SG - Is Earth a Closed Ecosystem?
The human species has been living on planet Earth for quite some time now. But oddly enough we have not always been a part of the Earth System. Up until the 1980s, systems scientists didn’t consider humans as an intrinsic factor in planetary regulation. When did this change? And why?
Is Earth a Closed Ecosystem?
Starting with the insights derived from NASA’s iconic Earthrise photograph, and pondering over his own career as an environmental systems analysist, Rik Leemans sheds light on some of the most important changes in the field that is now known as Earth System science.
Can we understand the Earth as a closed ecosystem? And how do evolutionary processes influence this utterly complex and interactive system? Buckle up!
About series ‘Biodomes and Spomes. What Do Closed Ecosystems Teach Us About Life on Earth?’

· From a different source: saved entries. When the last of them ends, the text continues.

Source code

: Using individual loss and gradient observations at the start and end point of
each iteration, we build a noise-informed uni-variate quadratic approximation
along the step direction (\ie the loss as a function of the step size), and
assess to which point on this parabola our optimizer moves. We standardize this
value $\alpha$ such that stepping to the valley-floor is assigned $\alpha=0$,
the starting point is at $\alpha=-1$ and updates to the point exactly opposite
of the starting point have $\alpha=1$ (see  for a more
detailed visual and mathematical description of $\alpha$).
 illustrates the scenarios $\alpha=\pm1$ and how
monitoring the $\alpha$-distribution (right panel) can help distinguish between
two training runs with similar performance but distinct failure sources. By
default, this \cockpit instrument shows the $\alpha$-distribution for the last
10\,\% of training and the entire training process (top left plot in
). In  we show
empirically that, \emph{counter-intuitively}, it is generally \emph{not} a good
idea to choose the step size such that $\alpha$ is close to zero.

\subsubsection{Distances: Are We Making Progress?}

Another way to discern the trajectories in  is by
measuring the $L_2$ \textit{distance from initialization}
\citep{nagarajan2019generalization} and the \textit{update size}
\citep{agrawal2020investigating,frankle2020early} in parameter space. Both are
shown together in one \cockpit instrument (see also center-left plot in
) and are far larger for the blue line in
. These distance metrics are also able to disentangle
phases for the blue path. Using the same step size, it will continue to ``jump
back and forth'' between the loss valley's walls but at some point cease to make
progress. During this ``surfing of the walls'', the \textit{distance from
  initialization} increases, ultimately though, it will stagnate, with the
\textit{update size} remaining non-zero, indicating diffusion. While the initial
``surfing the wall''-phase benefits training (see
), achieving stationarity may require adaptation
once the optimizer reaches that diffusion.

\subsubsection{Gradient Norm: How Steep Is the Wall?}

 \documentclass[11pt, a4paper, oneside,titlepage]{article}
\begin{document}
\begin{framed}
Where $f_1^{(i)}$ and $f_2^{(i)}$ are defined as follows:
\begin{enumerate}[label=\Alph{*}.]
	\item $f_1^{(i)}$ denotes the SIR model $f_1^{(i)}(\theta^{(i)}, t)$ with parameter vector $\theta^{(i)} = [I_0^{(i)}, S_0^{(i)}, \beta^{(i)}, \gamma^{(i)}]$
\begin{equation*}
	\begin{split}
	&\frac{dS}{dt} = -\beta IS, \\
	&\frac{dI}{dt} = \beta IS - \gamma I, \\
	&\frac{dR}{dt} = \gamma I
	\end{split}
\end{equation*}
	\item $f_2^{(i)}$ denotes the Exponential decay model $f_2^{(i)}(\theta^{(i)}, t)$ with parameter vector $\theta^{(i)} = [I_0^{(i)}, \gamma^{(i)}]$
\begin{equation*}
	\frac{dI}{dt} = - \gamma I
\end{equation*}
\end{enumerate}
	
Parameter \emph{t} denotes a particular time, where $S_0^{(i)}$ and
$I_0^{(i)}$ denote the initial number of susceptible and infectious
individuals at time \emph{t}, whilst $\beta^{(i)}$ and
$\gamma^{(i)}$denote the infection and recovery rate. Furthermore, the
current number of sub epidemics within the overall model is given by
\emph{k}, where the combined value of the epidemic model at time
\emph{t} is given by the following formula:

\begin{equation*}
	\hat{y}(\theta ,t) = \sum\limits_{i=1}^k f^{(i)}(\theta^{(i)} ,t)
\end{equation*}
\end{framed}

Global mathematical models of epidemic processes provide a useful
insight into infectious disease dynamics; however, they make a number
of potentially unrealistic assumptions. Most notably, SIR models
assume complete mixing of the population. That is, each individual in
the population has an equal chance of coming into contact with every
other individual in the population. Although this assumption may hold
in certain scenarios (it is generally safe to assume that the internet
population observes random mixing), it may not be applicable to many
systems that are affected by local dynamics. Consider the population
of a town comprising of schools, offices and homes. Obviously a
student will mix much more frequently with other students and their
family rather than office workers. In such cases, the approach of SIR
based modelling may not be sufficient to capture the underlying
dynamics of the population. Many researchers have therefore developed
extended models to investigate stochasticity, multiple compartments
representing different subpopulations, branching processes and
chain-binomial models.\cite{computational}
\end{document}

Imagine inhabiting a massive mason jar; substantially closed with respect to matter, but open to energy. What are the preconditions for life to thrive within such a closed ecosystem for an indefinite amount of time? And what role do we play in regulating these systems from both the outside and inside? Fasten your seatbelts, for in this series we travel through biodomes and spomes to unravel what closed ecosystems teach us about life within the largest known space home – planet Earth.
About Rik Leemans
Rik Leemans is Professor of Environmental Systems Analysis, with a strong focus on the resilience, vulnerability, and sustainability of ecosystems. Before he became the head of the ESA group – and after he abandoned his short career as a photographer – Rik studied the successional dynamics, structure, and models of boreal forests. He directed the development of the IMAGE-2 global climate change model, and has actively participated in the UN-Panels on Climate Change (IPCC) and biodiversity (IPBES). Within the Earth System sciences he is feared as much as he is celebrated for his fierce critique of the Bretherton model for climate and biospheric cycles, where humans are only an external factor. He put people into these models.